Put in place a good hosts file
http://www.mvps.org/winhelp2002/hosts.htm
How To Download and Extract the HOSTS file:
http://www.mvps.org/winhelp2002/hosts2.htm
Replace it about once monthly
How did that go ?

Ihatespyware
2005-12-29, 11:53
First time l2mfix didnt work because i wasnt patient enough, 2nd time i waited and it worked.
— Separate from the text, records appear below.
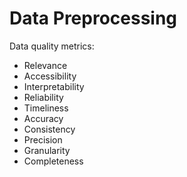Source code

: # Data Preprocessing

Data quality metrics:

- Relevance
- Accessibility
- Interpretability
- Reliability
- Timeliness
- Accuracy
- Consistency
- Precision
- Granularity
- Completeness
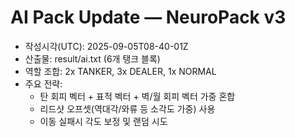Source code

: # AI Pack Update — NeuroPack v3
- 작성시각(UTC): 2025-09-05T08-40-01Z
- 산출물: result/ai.txt (6개 탱크 블록)
- 역할 조합: 2x TANKER, 3x DEALER, 1x NORMAL
- 주요 전략:
  - 탄 회피 벡터 + 표적 벡터 + 벽/월 회피 벡터 가중 혼합
  - 리드샷 오프셋(역대각/와류 등 소각도 가중) 사용
  - 이동 실패시 각도 보정 및 랜덤 시도
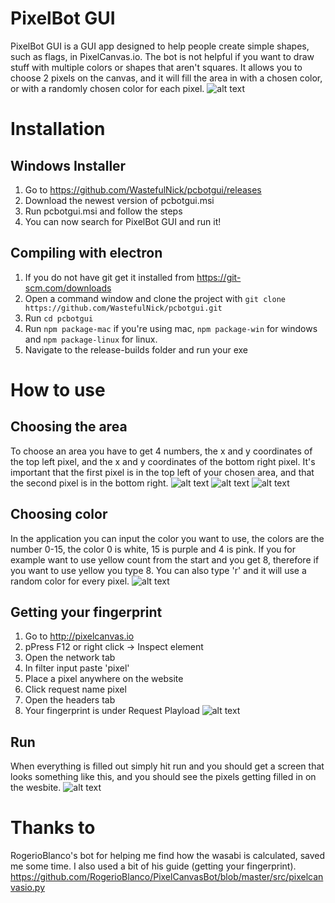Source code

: # PixelBot GUI
PixelBot GUI is a GUI app designed to help people create simple shapes, such as flags, in PixelCanvas.io. The bot is not helpful if you want to draw stuff with multiple colors or shapes that aren't squares. It allows you to choose 2 pixels on the canvas, and it will fill the area in with a chosen color, or with a randomly chosen color for each pixel.
![alt text](https://i.imgur.com/hBysGm0.png "GUI")

# Installation
## Windows Installer
1. Go to https://github.com/WastefulNick/pcbotgui/releases
2. Download the newest version of pcbotgui.msi 
3. Run pcbotgui.msi and follow the steps
4. You can now search for PixelBot GUI and run it!

## Compiling with electron
1. If you do not have git get it installed from https://git-scm.com/downloads
2. Open a command window and clone the project with `git clone https://github.com/WastefulNick/pcbotgui.git`
3. Run `cd pcbotgui`
4. Run `npm package-mac` if you're using mac, `npm package-win` for windows and `npm package-linux` for linux.
5. Navigate to the release-builds folder and run your exe

# How to use
## Choosing the area
To choose an area you have to get 4 numbers, the x and y coordinates of the top left pixel, and the x and y coordinates of the bottom right pixel. It's important that the first pixel is in the top left of your chosen area, and that the second pixel is in the bottom right.
![alt text](https://i.imgur.com/cQfG5TX.png "x1 and y1 must be the top left pixel")
![alt text](https://i.imgur.com/OSv6nI8.png "x2 and y2 must be the bottom right pixel")
![alt text](https://i.imgur.com/nRrhRXX.png "All completed")

## Choosing color
In the application you can input the color you want to use, the colors are the number 0-15, the color 0 is white, 15 is purple and 4 is pink. If you for example want to use yellow count from the start and you get 8, therefore if you want to use yellow you type 8. You can also type 'r' and it will use a random color for every pixel.
![alt text](https://imgur.com/tN62d85 "The colors are 0-15")

## Getting your fingerprint
1. Go to http://pixelcanvas.io
2. pPress F12 or right click -> Inspect element
3. Open the network tab
4. In filter input paste 'pixel'
5. Place a pixel anywhere on the website
6. Click request name pixel
7. Open the headers tab
8. Your fingerprint is under Request Playload
![alt text](https://user-images.githubusercontent.com/12828465/28237968-24ca07cc-694a-11e7-9df3-32b4d737b44e.png "Thanks to RogerioBlanco for the guide and picture!")

## Run
When everything is filled out simply hit run and you should get a screen that looks something like this, and you should see the pixels getting filled in on the wesbite.
![alt text](https://i.imgur.com/gNFd9ig.png "Done!")

# Thanks to
RogerioBlanco's bot for helping me find how the wasabi is calculated, saved me some time. I also used a bit of his guide (getting your fingerprint).
https://github.com/RogerioBlanco/PixelCanvasBot/blob/master/src/pixelcanvasio.py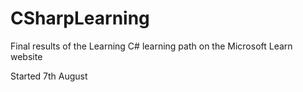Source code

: # CSharpLearning
Final results of the Learning C# learning path on the Microsoft Learn website

Started 7th August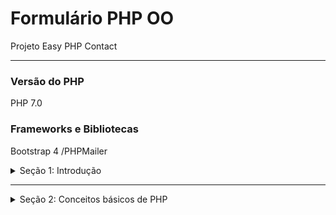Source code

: # Formulário PHP OO

Projeto Easy PHP Contact

 ***

### Versão do PHP 

PHP 7.0

### Frameworks e Bibliotecas

Bootstrap 4
/PHPMailer

<details>
<summary>Seção 1: Introdução</summary>
<br>
O que é o PHP, O que ele faz, Configuramos o editor de código e instalamos o php em localhost
<br><br>
<pre>
</pre>
</details>

---

<details>
<summary>Seção 2: Conceitos básicos de PHP</summary>
<br>
<br><br>
<pre>
1-Case Sensitive
2-Instrucao de código
3-Espaço em Branco
4-Comentários
5-Exercício
6-Palavras Reservadas

</pre>
</details>

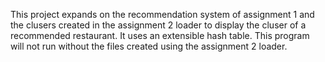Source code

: This project expands on the recommendation system of assignment 1 and the clusers created in the assignment 2 loader to display the cluser of a recommended restaurant.  It uses an extensible hash table.  This program will not run without the files created using the assignment 2 loader.

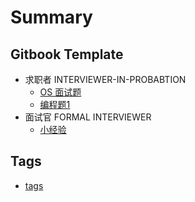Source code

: # Summary

## Gitbook Template

* 求职者 INTERVIEWER-IN-PROBABTION
	* [OS 面试题](wiki/os.md)
	* [编程题1](wiki/coding-1.md)
* 面试官 FORMAL INTERVIEWER
	* [小经验](wiki/e1.md)

## Tags

* [tags](tags.md)
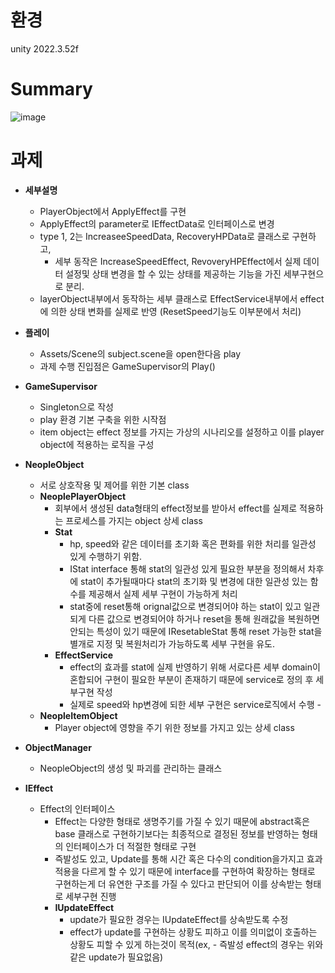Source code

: 환경
=
unity 2022.3.52f

Summary
=
![image](https://github.com/user-attachments/assets/1351539d-8812-4aab-b4e1-b36cd81390e3)


과제
=

- **세부설명**
  - PlayerObject에서 ApplyEffect를 구현
  - ApplyEffect의 parameter로 IEffectData로 인터페이스로 변경 
  - type 1, 2는 IncreaseeSpeedData, RecoveryHPData로 클래스로 구현하고,
    - 세부 동작은 IncreaseSpeedEffect, RevoveryHPEffect에서 실제 데이터 설정및 상태 변경을 할 수 있는 상태를 제공하는 기능을 가진 세부구현으로 분리.
  - layerObject내부에서 동작하는 세부 클래스로 EffectService내부에서 effect에 의한 상태 변화를 실제로 반영 (ResetSpeed기능도 이부분에서 처리)  

- **플레이**
  - Assets/Scene의 subject.scene을 open한다음 play
  - 과제 수행 진입점은 GameSupervisor의 Play()  

- **GameSupervisor**
  - Singleton으로 작성
  - play 환경 기본 구축을 위한 시작점
  - item object는 effect 정보를 가지는 가상의 시나리오를 설정하고 이를 player object에 적용하는 로직을 구성
- **NeopleObject**
  - 서로 상호작용 및 제어를 위한 기본 class
  - **NeoplePlayerObject**
    - 회부에서 생성된 data형태의 effect정보를 받아서 effect를 실제로 적용하는 프로세스를 가지는 object 상세 class
    - **Stat**
      - hp, speed와 같은 데이터를 초기화 혹은 편화를 위한 처리를 일관성 있게 수행하기 위함.
      - IStat interface 통해 stat의 일관성 있게 필요한 부분을 정의해서 차후에 stat이 추가될때마다 stat의 초기화 및 변경에 대한 일관성 있는 함수를 제공해서 실제 세부 구현이 가능하게 처리
      - stat중에 reset통해 orignal값으로 변경되어야 하는 stat이 있고 일관되게 다른 값으로 변경되어야 하거나 reset을 통해 원래값을 복원하면 안되는 특성이 있기 때문에 IResetableStat 통해 reset 가능한 stat을 별개로 지정 및 복원처리가 가능하도록 세부 구현을 유도.
    - **EffectService**
      - effect의 효과를 stat에 실제 반영하기 위해 서로다른 세부 domain이 혼합되어 구현이 필요한 부분이 존재하기 때문에 service로 정의 후 세부구현 작성
      - 실제로 speed와 hp변경에 되한 세부 구현은 service로직에서 수행        - 
  - **NeopleItemObject**
    - Player object에 영향을 주기 위한 정보를 가지고 있는 상세 class
- **ObjectManager**
  - NeopleObject의 생성 및 파괴를 관리하는 클래스
- **IEffect**
  - Effect의 인터페이스
    - Effect는 다양한 형태로 생명주기를 가질 수 있기 때문에 abstract혹은 base 클래스로 구현하기보다는 최종적으로 결정된 정보를 반영하는 형태의 인터페이스가 더 적절한 형태로 구현
    - 즉발성도 있고, Update를 통해 시간 혹은 다수의 condition을가지고 효과적용을 다르게 할 수 있기 때문에 interface를 구현하여 확장하는 형태로 구현하는게 더 유연한 구조를 가질 수 있다고 판단되어 이를 상속받는 형태로 세부구현 진행
    - **IUpdateEffect**
      - update가 필요한 경우는 IUpdateEffect를 상속받도록 수정
      - effect가 update를 구현하는 상황도 피하고 이를 의미없이 호출하는 상황도 피할 수 있게 하는것이 목적(ex, - 즉발성 effect의 경우는 위와같은 update가 필요없음)
      
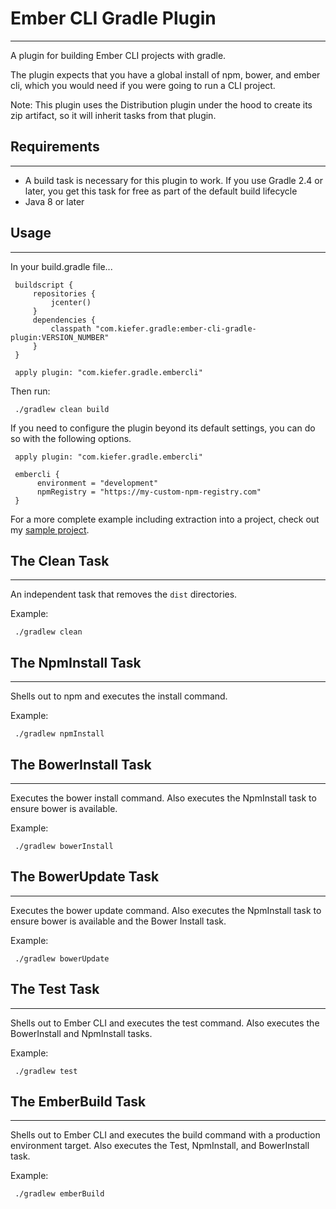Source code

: # Ember CLI Gradle Plugin
---------

A plugin for building Ember CLI projects with gradle.

The plugin expects that you have a global install of npm, bower, and ember cli, which you would need if you were going to run a CLI project.

Note: This plugin uses the Distribution plugin under the hood to create its zip artifact, so it will inherit tasks from that plugin.

## Requirements
---------

 - A build task is necessary for this plugin to work. If you use Gradle 2.4 or later, you get this task for free as part of the default build lifecycle
 - Java 8 or later

## Usage
---------

In your build.gradle file...

     buildscript {
         repositories {
             jcenter()
         }
         dependencies {
             classpath "com.kiefer.gradle:ember-cli-gradle-plugin:VERSION_NUMBER"
         }
     }

     apply plugin: "com.kiefer.gradle.embercli"

Then run:

     ./gradlew clean build

If you need to configure the plugin beyond its default settings, you can do so with the following options.

     apply plugin: "com.kiefer.gradle.embercli"

     embercli {
          environment = "development"
          npmRegistry = "https://my-custom-npm-registry.com"
     }

For a more complete example including extraction into a project, check out my [sample project](https://github.com/benkiefer/gradle-ember-cli-example).

## The Clean Task
---------

An independent task that removes the `dist` directories.

Example:

     ./gradlew clean

## The NpmInstall Task
---------

Shells out to npm and executes the install command.

Example:

     ./gradlew npmInstall

## The BowerInstall Task
---------

Executes the bower install command. Also executes the NpmInstall task to ensure bower is available.

Example:

     ./gradlew bowerInstall

## The BowerUpdate Task
---------

Executes the bower update command. Also executes the NpmInstall task to ensure bower is available and the Bower Install task.

Example:

     ./gradlew bowerUpdate

## The Test Task
---------

Shells out to Ember CLI and executes the test command. Also executes the BowerInstall and NpmInstall tasks.

Example:

     ./gradlew test

## The EmberBuild Task
---------

Shells out to Ember CLI and executes the build command with a production environment target. Also executes the Test, NpmInstall, and BowerInstall task.

Example:

     ./gradlew emberBuild
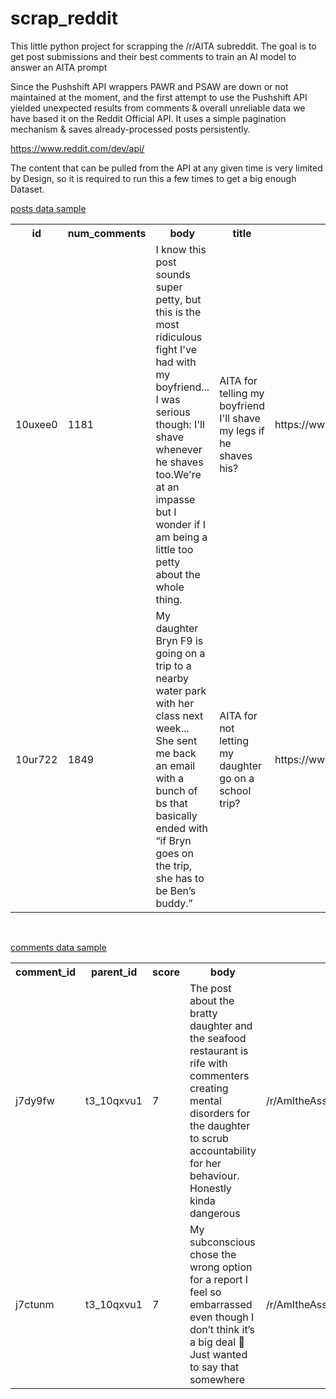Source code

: # scrap_reddit
This little python project for scrapping the /r/AITA subreddit.
The goal is to get post submissions and their best comments to train an AI model to answer an AITA prompt

Since the Pushshift API wrappers PAWR and PSAW are down or not maintained at the moment, and the first attempt to use the Pushshift API yielded unexpected results from comments & overall unreliable data we have based it on the Reddit Official API. It uses a simple pagination mechanism & saves already-processed posts persistently.

https://www.reddit.com/dev/api/

The content that can be pulled from the API at any given time is very limited by Design, so it is required to run this a few times to get a big enough Dataset. 


[posts data sample](data/posts_v4_sample.csv) </br>

<table>
  <tr>
    <th>id</th>
    <th>num_comments</th>
    <th>body</th>
    <th>title</th>
    <th>url</th>
  </tr>
  <tr>
    <td>10uxee0</td>
    <td>1181</td>
    <td>I know this post sounds super petty, but this is the most ridiculous fight I've had with my boyfriend... I was serious though: I'll shave whenever he shaves too.We're at an impasse but I wonder if I am being a little too petty about the whole thing. </td>
    <td>AITA for telling my boyfriend I'll shave my legs if he shaves his?</td>
    <td>https://www.reddit.com/r/AmItheAsshole/comments/10uxee0/aita_for_telling_my_boyfriend_ill_shave_my_legs/</td>
  </tr>
  <td>10ur722</td>
  <td>1849</td>
  <td>My daughter Bryn F9 is going on a trip to a nearby water park with her class next week... She sent me back an email with a bunch of bs that basically ended with “if Bryn goes on the trip, she has to be Ben’s buddy.”</td>
  <td>AITA for not letting my daughter go on a school trip?</td>
  <td>https://www.reddit.com/r/AmItheAsshole/comments/10ur722/aita_for_not_letting_my_daughter_go_on_a_school/</td>
</tr>
</table>

</br>

[comments data sample](data/comments_v4_sample.csv) </br>

<table>
  <tr>
    <th>comment_id</th>
    <th>parent_id</th>
    <th>score</th>
    <th>body</th>
    <th>permalink</th>
  </tr>
  <tr>
    <td>j7dy9fw</td>
    <td>t3_10qxvu1</td>
    <td>7</td>
    <td>The post about the bratty daughter and the seafood restaurant is rife with commenters creating mental disorders for the daughter to scrub accountability for her behaviour. Honestly kinda dangerous</td>
    <td>/r/AmItheAsshole/comments/10qxvu1/aita_monthly_open_forum_february_2023_trolls/j7dy9fw/</td>
  </tr>
  <tr>
    <td>j7ctunm</td>
    <td>t3_10qxvu1</td>
    <td>7</td>
    <td>My subconscious chose the wrong option for a report I feel so embarrassed even though I don’t think it’s a big deal 🥲  Just wanted to say that somewhere</td>
    <td>/r/AmItheAsshole/comments/10qxvu1/aita_monthly_open_forum_february_2023_trolls/j7ctunm/</td>
  </tr>
</table>
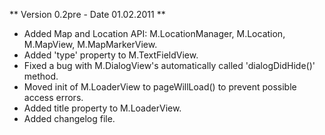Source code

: ** Version 0.2pre - Date 01.02.2011 **

  * Added Map and Location API: M.LocationManager, M.Location, M.MapView, M.MapMarkerView.
  * Added 'type' property to M.TextFieldView.
  * Fixed a bug with M.DialogView's automatically called 'dialogDidHide()' method.
  * Moved init of M.LoaderView to pageWillLoad() to prevent possible access errors.
  * Added title property to M.LoaderView.
  * Added changelog file.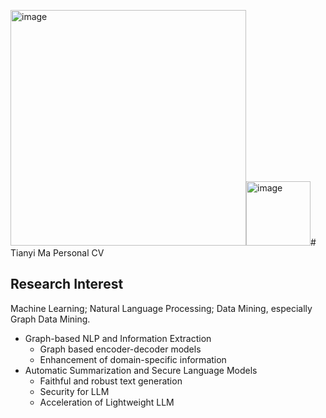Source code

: <img width="377" alt="image" src="https://github.com/SueMarsR/resume/assets/66981273/37ca8800-4c6e-42cb-95e5-6444a3680d3f"><img width="103" alt="image" src="https://github.com/SueMarsR/resume/assets/66981273/1b0ca4eb-258f-465e-b2e0-d07a3e04090c"># Tianyi Ma
Personal CV

## Research Interest
Machine Learning; Natural Language Processing; Data Mining, especially Graph Data Mining.
- Graph-based NLP and Information Extraction
  - Graph based encoder-decoder models
  - Enhancement of domain-specific information
- Automatic Summarization and Secure Language Models
  - Faithful and robust text generation
  - Security for LLM
  - Acceleration of Lightweight LLM




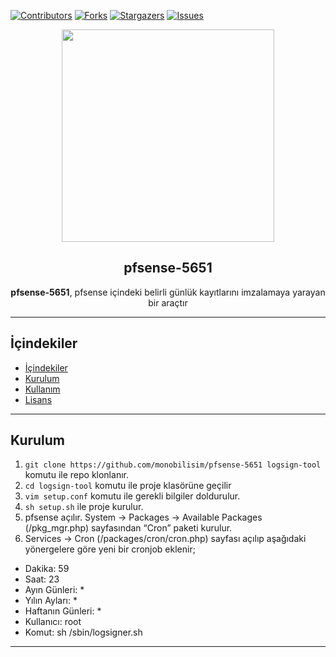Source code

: [![Contributors][contributors-shield]][contributors-url]
[![Forks][forks-shield]][forks-url]
[![Stargazers][stars-shield]][stars-url]
[![Issues][issues-shield]][issues-url]

<div align="center"> 
<a href="https://mono.net.tr/">
  <img src="https://monobilisim.com.tr/images/mono-bilisim.svg" width="340"/>
</a>

<h2 align="center">pfsense-5651</h2>
<b>pfsense-5651</b>, pfsense içindeki belirli günlük kayıtlarını imzalamaya yarayan bir araçtır
</div>

---

## İçindekiler 

- [İçindekiler](#içindekiler)
- [Kurulum](#kurulum)
- [Kullanım](#kullanım)
- [Lisans](#lisans)

---

## Kurulum

1. `git clone https://github.com/monobilisim/pfsense-5651 logsign-tool` komutu ile repo klonlanır.
2. `cd logsign-tool` komutu ile proje klasörüne geçilir
3. `vim setup.conf` komutu ile gerekli bilgiler doldurulur.
4. `sh setup.sh` ile proje kurulur.
5. pfsense açılır. System -> Packages -> Available Packages (/pkg_mgr.php) sayfasından “Cron” paketi kurulur.
6. Services -> Cron (/packages/cron/cron.php) sayfası açılıp aşağıdaki yönergelere göre yeni bir cronjob eklenir;
  - Dakika: 59
  - Saat: 23
  - Ayın Günleri: *
  - Yılın Ayları: *
  - Haftanın Günleri: *
  - Kullanıcı: root
  - Komut: sh /sbin/logsigner.sh


---

[contributors-shield]: https://img.shields.io/github/contributors/monobilisim/pfsense-5651.svg?style=for-the-badge
[contributors-url]: https://github.com/monobilisim/pfsense-5651/graphs/contributors
[forks-shield]: https://img.shields.io/github/forks/monobilisim/pfsense-5651.svg?style=for-the-badge
[forks-url]: https://github.com/monobilisim/pfsense-5651/network/members
[stars-shield]: https://img.shields.io/github/stars/monobilisim/pfsense-5651.svg?style=for-the-badge
[stars-url]: https://github.com/monobilisim/pfsense-5651/stargazers
[issues-shield]: https://img.shields.io/github/issues/monobilisim/pfsense-5651.svg?style=for-the-badge
[issues-url]: https://github.com/monobilisim/pfsense-5651/issues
C:\WINDOWS\SYSTEM32\child.dll
C:\WINDOWS\SYSTEM32\msupda~1.dll
C:\WINDOWS\SYSTEM32\ssldr32.dll

all of them doenst exist.


Put in place a good hosts file
http://www.mvps.org/winhelp2002/hosts.htm
How To Download and Extract the HOSTS file:
http://www.mvps.org/winhelp2002/hosts2.htm
Replace it about once monthly
How did that go ? why do i need this and does it do?


Thnx for your replies and help :)

LonnyRJones
2005-12-29, 14:44
Hi

Did you look for tha file's manualy or use killbox on them by pasteing in the list ?
becouse they are there i believe
There is a great explination of what a hosts file does at that website
http://www.mvps.org/winhelp2002/hosts.htm
Basicly It helps keep us from getting infeced

tashi
2006-01-03, 00:45
As the problem appears to be resolved this topic will be archived.
If you need it re-opened please pm me or one of the forum mods.